The very act of avoidance suggests a need to prevent something undesired, but I realize that I have to be careful not to push the analogy too far. Most would exclude the Plant Kingdom, if not most of the Animal Kingdom -Homo sapiens is touchy about sharing the spoils of suffering. Still, we are a little more generous about other things, other words: awarding the ability to be resilient in the face of adversity to many and sundry things -even plants.

It’s a small victory for flowers, I suppose, but I chanced upon an article in Vox about accidents in flowers that reminded me of that stanza in the poem by Henley that I quoted above.

It describe the efforts of some flowers which have been knocked down by wind, say, that try to right both themselves and the flowers on their stalks, and to rotate back, as best they can, into a position better suited for pollinationNot just to enable them to gather more sunlight for photosynthesis, mind you, but align themselves again both to attract, as well as to enable insects to access the pollen they need to propagate.

I guess that in the larger scheme of things, this is a trivial observation, and yet think about it.  How could a downed flower reorient itself and its leaves towards the sun to enable photosynthesis? Plants have no muscles -and even if they did, what would organize the response?

Scientists, of course, are curious, and not satisfied with merely a sense of wonder and awe at the determination of the little plant struggling to regain some semblance of the old order; botanists have discovered that a plant hormone –auxin– elongates the cells of the stem on the side that is farthest from the light, pushing the stem or the leaf towards the light. It’s called phototropism.

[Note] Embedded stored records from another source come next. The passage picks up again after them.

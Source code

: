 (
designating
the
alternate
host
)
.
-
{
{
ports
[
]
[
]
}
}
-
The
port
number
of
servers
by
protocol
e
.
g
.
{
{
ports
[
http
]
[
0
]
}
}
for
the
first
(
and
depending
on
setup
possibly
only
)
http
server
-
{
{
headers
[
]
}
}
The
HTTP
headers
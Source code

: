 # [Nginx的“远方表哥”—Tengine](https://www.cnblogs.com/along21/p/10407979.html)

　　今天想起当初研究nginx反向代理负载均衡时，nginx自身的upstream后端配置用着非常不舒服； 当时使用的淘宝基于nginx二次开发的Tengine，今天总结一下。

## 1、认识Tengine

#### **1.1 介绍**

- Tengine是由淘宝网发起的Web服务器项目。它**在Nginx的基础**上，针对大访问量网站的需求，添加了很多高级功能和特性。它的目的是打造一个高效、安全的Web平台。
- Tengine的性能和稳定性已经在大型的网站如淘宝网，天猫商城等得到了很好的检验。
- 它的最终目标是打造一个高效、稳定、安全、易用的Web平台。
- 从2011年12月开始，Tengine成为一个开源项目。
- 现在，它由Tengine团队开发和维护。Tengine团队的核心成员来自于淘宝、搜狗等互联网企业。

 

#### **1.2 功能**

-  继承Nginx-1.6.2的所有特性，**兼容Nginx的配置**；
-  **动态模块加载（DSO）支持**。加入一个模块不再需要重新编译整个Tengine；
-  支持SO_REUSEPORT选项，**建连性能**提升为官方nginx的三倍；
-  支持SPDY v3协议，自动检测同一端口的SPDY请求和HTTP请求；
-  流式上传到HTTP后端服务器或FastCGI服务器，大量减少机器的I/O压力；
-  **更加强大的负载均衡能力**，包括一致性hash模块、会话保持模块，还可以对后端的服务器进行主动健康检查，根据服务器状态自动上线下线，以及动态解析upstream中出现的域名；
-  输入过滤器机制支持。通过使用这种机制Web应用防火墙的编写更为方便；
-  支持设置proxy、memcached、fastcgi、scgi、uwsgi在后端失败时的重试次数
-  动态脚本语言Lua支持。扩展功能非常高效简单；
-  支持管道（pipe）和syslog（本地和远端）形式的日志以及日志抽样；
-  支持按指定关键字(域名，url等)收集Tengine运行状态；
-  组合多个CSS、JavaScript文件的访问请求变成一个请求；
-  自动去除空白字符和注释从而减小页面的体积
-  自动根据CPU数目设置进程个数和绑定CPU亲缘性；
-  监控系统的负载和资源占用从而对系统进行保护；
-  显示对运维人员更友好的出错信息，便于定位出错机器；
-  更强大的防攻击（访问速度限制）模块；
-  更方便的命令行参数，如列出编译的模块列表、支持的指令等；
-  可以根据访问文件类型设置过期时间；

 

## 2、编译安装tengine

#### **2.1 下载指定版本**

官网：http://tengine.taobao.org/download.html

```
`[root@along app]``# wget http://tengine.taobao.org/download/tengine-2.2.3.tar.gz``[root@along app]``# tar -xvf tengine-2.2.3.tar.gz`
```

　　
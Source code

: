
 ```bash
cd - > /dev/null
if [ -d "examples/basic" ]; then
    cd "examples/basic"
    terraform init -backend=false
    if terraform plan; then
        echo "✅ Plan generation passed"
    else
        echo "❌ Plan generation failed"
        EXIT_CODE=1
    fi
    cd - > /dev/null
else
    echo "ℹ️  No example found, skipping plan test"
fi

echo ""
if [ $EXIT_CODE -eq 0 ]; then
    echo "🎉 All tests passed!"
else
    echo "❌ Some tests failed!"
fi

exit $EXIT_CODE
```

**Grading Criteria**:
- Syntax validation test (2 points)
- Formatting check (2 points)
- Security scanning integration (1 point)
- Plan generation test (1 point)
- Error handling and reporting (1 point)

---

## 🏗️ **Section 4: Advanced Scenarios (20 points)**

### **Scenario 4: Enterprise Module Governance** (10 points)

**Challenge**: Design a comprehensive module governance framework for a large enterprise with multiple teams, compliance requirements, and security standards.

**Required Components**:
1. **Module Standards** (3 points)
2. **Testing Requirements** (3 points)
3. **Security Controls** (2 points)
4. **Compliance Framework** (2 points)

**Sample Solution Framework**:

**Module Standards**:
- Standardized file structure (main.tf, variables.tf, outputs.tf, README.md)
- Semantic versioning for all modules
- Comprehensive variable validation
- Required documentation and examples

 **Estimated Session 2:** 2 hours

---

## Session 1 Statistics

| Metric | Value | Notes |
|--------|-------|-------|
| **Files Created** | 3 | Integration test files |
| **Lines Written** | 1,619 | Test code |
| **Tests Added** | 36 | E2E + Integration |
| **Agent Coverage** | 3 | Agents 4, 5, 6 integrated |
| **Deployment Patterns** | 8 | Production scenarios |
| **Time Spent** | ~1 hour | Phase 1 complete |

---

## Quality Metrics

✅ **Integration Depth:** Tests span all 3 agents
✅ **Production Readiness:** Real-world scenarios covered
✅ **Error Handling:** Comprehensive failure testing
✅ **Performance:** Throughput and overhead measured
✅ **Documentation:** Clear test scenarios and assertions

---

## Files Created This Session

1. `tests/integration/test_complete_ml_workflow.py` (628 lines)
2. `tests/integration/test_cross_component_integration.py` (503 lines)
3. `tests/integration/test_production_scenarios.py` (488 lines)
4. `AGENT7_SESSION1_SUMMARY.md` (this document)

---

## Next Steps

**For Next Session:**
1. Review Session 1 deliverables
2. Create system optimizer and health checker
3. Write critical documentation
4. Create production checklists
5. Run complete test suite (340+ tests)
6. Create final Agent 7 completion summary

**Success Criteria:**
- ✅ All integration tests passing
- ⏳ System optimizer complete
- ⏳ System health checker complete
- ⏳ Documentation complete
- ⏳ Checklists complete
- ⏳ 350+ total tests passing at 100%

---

I know it’s always better to find explanations -mechanisms- for this sort of thing, but I have to confess that I am more amazed that a presumably mindless plant can act as if it had a brain striving to organize its responses. It’s one thing to explain turning towards the light with mechanical changes in cells that don’t receive enough, but another thing entirely to explain the seemingly purposive correction of the floral orientation to improve the likelihood of insect visitation and hence improve pollination. It’s not as simple as turning towards a light – first of all, the flower has to be seen by a bee, say, but the bee also has to be able to land on it properly to acquire the pollen. An upside down flower in the grass is unlikely able fulfil either of these conditions.

Somehow, the thought of a flower resisting death, and striving to correct its situation no matter the odds against it, is incredibly inspiring -touching, even. I wouldn’t want to suggest it suffers under these conditions -or at least not as we humans would envisage suffering, but I would point out that we tend to judge everything using only those rules which we have come to understand apply to us. As time and knowledge expand, however, our opinions change. There was a time, not so distant, when there was little concern about cruelty to animals -or cruelty to others of our own species, for that matter. Little thought was given to communication systems among animals, and even less to signals among plants. If they didn’t do it like us, then it wasn’t happening…

Times change, though, don’t they? Or maybe it’s not so much the times as our attitudes toward those things with which we interact. I am still thrilled at listening to a bird sing; I am soothed by the wind wandering slowly through the leaves of a tree, enchanted by the sound of water trickling over a rock in a swiftly flowing stream. I am happy for somebody else to work out the mechanisms and reduce them to mathematical modelling. For me, the experience is as important as the explanation.

I am more entranced by the sound of geese flying high above me in a mountain fog, than curious as to their destination. In the words of the poet Kahlil Gibran:

Beauty is life when life unveils her holy face.
But you are life and you are the veil.
Beauty is eternity gazing at itself in a mirror.
But you are eternity and you are the mirror.